**Task to carry out:**
Using the listing, copy each whole line that features "public".

**Working data:**
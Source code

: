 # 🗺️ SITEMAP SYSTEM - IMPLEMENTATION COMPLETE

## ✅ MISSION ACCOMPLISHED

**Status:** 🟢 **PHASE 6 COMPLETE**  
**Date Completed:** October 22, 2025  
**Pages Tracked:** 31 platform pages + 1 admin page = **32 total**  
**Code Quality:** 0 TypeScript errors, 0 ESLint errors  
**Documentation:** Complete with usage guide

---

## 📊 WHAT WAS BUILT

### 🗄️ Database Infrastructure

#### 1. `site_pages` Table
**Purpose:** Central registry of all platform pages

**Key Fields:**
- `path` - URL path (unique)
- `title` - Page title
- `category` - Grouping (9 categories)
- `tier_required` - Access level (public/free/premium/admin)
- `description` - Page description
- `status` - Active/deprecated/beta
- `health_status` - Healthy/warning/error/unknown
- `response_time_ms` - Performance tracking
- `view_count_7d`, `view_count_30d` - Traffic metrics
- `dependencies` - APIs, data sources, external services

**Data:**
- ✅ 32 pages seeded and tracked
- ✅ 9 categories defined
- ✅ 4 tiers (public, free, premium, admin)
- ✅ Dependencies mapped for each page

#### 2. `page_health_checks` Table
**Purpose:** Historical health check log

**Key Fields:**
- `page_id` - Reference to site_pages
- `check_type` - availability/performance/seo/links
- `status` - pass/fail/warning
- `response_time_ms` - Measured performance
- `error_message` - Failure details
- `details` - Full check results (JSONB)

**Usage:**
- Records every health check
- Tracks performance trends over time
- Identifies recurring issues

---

**Solution:**
- `tier_required` - Access level (public/free/premium/admin)
- ✅ 4 tiers (public, free, premium, admin)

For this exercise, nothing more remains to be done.